▸ Directions for this task: Please restate the data word for word.

▸ Exercise material:
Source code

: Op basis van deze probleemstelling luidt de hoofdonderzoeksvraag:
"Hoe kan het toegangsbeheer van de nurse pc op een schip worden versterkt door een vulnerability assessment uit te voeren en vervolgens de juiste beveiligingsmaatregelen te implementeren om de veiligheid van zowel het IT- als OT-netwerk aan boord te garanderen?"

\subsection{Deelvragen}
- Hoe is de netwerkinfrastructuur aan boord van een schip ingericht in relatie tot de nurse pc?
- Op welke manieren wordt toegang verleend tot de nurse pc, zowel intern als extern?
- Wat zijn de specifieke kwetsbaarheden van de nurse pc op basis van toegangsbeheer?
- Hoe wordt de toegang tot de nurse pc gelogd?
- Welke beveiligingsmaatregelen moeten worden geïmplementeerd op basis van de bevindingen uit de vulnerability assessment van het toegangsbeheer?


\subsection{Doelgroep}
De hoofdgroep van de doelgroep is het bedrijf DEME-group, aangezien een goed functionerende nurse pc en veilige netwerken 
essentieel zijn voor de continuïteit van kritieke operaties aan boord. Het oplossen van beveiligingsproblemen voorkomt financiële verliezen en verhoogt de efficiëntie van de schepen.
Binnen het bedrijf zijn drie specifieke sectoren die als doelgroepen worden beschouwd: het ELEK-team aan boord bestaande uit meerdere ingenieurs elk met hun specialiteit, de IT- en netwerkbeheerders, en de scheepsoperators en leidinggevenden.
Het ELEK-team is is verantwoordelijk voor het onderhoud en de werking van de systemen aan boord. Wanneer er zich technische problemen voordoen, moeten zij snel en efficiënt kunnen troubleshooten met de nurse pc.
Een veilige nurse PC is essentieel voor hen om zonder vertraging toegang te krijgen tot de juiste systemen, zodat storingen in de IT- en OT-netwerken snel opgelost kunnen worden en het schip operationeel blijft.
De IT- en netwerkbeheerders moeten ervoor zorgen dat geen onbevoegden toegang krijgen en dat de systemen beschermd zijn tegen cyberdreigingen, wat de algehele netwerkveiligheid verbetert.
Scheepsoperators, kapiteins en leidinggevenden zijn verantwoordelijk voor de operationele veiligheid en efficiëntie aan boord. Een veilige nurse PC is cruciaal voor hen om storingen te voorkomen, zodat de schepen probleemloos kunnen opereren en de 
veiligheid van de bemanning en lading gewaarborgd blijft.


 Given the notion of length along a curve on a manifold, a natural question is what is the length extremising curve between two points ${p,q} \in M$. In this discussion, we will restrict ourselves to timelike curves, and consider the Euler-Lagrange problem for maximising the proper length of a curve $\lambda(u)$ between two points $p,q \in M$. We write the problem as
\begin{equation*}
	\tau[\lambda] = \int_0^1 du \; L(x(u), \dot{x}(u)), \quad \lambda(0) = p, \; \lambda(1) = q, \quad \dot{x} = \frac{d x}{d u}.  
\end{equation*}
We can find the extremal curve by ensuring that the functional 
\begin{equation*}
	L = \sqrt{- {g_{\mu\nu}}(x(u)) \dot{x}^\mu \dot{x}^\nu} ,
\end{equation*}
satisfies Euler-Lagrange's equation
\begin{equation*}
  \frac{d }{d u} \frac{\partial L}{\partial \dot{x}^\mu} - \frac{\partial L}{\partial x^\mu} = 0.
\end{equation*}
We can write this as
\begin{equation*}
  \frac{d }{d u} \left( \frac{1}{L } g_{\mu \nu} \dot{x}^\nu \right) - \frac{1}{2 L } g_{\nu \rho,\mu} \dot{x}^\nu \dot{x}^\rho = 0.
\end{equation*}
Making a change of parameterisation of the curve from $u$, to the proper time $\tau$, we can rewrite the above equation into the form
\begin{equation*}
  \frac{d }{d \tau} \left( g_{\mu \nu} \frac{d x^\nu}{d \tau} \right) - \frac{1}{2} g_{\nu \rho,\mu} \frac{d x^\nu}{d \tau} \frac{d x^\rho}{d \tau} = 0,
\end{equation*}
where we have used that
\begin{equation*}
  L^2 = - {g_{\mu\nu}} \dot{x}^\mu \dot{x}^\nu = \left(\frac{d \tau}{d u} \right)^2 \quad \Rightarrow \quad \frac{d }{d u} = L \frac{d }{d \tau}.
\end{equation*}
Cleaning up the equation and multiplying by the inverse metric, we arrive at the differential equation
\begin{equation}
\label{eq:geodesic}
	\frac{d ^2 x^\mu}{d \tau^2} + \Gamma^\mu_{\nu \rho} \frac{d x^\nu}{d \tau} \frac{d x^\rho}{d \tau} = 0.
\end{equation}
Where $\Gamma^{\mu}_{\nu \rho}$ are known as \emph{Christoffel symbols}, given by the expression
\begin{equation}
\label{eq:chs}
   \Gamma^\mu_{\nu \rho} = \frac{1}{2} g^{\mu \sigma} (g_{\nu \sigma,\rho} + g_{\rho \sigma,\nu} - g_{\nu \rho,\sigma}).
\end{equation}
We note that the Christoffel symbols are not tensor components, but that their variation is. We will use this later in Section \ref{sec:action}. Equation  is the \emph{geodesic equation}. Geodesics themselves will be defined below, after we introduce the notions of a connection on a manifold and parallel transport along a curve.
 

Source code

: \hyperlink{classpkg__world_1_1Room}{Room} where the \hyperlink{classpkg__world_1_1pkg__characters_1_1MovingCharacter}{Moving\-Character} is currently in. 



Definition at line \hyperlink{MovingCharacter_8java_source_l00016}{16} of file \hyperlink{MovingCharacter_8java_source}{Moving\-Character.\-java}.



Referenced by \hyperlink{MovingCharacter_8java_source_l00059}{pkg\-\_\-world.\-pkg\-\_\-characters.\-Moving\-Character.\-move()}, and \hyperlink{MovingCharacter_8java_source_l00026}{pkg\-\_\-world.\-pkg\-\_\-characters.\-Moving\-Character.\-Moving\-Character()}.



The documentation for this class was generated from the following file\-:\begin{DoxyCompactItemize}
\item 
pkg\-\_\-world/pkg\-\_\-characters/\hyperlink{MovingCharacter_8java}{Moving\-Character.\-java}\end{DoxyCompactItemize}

▸ Answer space:
Source code

: Op basis van deze probleemstelling luidt de hoofdonderzoeksvraag:
"Hoe kan het toegangsbeheer van de nurse pc op een schip worden versterkt door een vulnerability assessment uit te voeren en vervolgens de juiste beveiligingsmaatregelen te implementeren om de veiligheid van zowel het IT- als OT-netwerk aan boord te garanderen?"

\subsection{Deelvragen}
- Hoe is de netwerkinfrastructuur aan boord van een schip ingericht in relatie tot de nurse pc?
- Op welke manieren wordt toegang verleend tot de nurse pc, zowel intern als extern?
- Wat zijn de specifieke kwetsbaarheden van de nurse pc op basis van toegangsbeheer?
- Hoe wordt de toegang tot de nurse pc gelogd?
- Welke beveiligingsmaatregelen moeten worden geïmplementeerd op basis van de bevindingen uit de vulnerability assessment van het toegangsbeheer?


\subsection{Doelgroep}
De hoofdgroep van de doelgroep is het bedrijf DEME-group, aangezien een goed functionerende nurse pc en veilige netwerken 
essentieel zijn voor de continuïteit van kritieke operaties aan boord. Het oplossen van beveiligingsproblemen voorkomt financiële verliezen en verhoogt de efficiëntie van de schepen.
Binnen het bedrijf zijn drie specifieke sectoren die als doelgroepen worden beschouwd: het ELEK-team aan boord bestaande uit meerdere ingenieurs elk met hun specialiteit, de IT- en netwerkbeheerders, en de scheepsoperators en leidinggevenden.
Het ELEK-team is is verantwoordelijk voor het onderhoud en de werking van de systemen aan boord. Wanneer er zich technische problemen voordoen, moeten zij snel en efficiënt kunnen troubleshooten met de nurse pc.
Een veilige nurse PC is essentieel voor hen om zonder vertraging toegang te krijgen tot de juiste systemen, zodat storingen in de IT- en OT-netwerken snel opgelost kunnen worden en het schip operationeel blijft.
De IT- en netwerkbeheerders moeten ervoor zorgen dat geen onbevoegden toegang krijgen en dat de systemen beschermd zijn tegen cyberdreigingen, wat de algehele netwerkveiligheid verbetert.
Scheepsoperators, kapiteins en leidinggevenden zijn verantwoordelijk voor de operationele veiligheid en efficiëntie aan boord. Een veilige nurse PC is cruciaal voor hen om storingen te voorkomen, zodat de schepen probleemloos kunnen opereren en de 
veiligheid van de bemanning en lading gewaarborgd blijft.


 Given the notion of length along a curve on a manifold, a natural question is what is the length extremising curve between two points ${p,q} \in M$. In this discussion, we will restrict ourselves to timelike curves, and consider the Euler-Lagrange problem for maximising the proper length of a curve $\lambda(u)$ between two points $p,q \in M$. We write the problem as
\begin{equation*}
	\tau[\lambda] = \int_0^1 du \; L(x(u), \dot{x}(u)), \quad \lambda(0) = p, \; \lambda(1) = q, \quad \dot{x} = \frac{d x}{d u}.  
\end{equation*}
We can find the extremal curve by ensuring that the functional 
\begin{equation*}
	L = \sqrt{- {g_{\mu\nu}}(x(u)) \dot{x}^\mu \dot{x}^\nu} ,
\end{equation*}
satisfies Euler-Lagrange's equation
\begin{equation*}
  \frac{d }{d u} \frac{\partial L}{\partial \dot{x}^\mu} - \frac{\partial L}{\partial x^\mu} = 0.
\end{equation*}
We can write this as
\begin{equation*}
  \frac{d }{d u} \left( \frac{1}{L } g_{\mu \nu} \dot{x}^\nu \right) - \frac{1}{2 L } g_{\nu \rho,\mu} \dot{x}^\nu \dot{x}^\rho = 0.
\end{equation*}
Making a change of parameterisation of the curve from $u$, to the proper time $\tau$, we can rewrite the above equation into the form
\begin{equation*}
  \frac{d }{d \tau} \left( g_{\mu \nu} \frac{d x^\nu}{d \tau} \right) - \frac{1}{2} g_{\nu \rho,\mu} \frac{d x^\nu}{d \tau} \frac{d x^\rho}{d \tau} = 0,
\end{equation*}
where we have used that
\begin{equation*}
  L^2 = - {g_{\mu\nu}} \dot{x}^\mu \dot{x}^\nu = \left(\frac{d \tau}{d u} \right)^2 \quad \Rightarrow \quad \frac{d }{d u} = L \frac{d }{d \tau}.
\end{equation*}
Cleaning up the equation and multiplying by the inverse metric, we arrive at the differential equation
\begin{equation}
\label{eq:geodesic}
	\frac{d ^2 x^\mu}{d \tau^2} + \Gamma^\mu_{\nu \rho} \frac{d x^\nu}{d \tau} \frac{d x^\rho}{d \tau} = 0.
\end{equation}
Where $\Gamma^{\mu}_{\nu \rho}$ are known as \emph{Christoffel symbols}, given by the expression
\begin{equation}
\label{eq:chs}
   \Gamma^\mu_{\nu \rho} = \frac{1}{2} g^{\mu \sigma} (g_{\nu \sigma,\rho} + g_{\rho \sigma,\nu} - g_{\nu \rho,\sigma}).
\end{equation}
We note that the Christoffel symbols are not tensor components, but that their variation is. We will use this later in Section \ref{sec:action}. Equation  is the \emph{geodesic equation}. Geodesics themselves will be defined below, after we introduce the notions of a connection on a manifold and parallel transport along a curve.
 

Source code

: \hyperlink{classpkg__world_1_1Room}{Room} where the \hyperlink{classpkg__world_1_1pkg__characters_1_1MovingCharacter}{Moving\-Character} is currently in. 



Definition at line \hyperlink{MovingCharacter_8java_source_l00016}{16} of file \hyperlink{MovingCharacter_8java_source}{Moving\-Character.\-java}.



Referenced by \hyperlink{MovingCharacter_8java_source_l00059}{pkg\-\_\-world.\-pkg\-\_\-characters.\-Moving\-Character.\-move()}, and \hyperlink{MovingCharacter_8java_source_l00026}{pkg\-\_\-world.\-pkg\-\_\-characters.\-Moving\-Character.\-Moving\-Character()}.



The documentation for this class was generated from the following file\-:\begin{DoxyCompactItemize}
\item 
pkg\-\_\-world/pkg\-\_\-characters/\hyperlink{MovingCharacter_8java}{Moving\-Character.\-java}\end{DoxyCompactItemize}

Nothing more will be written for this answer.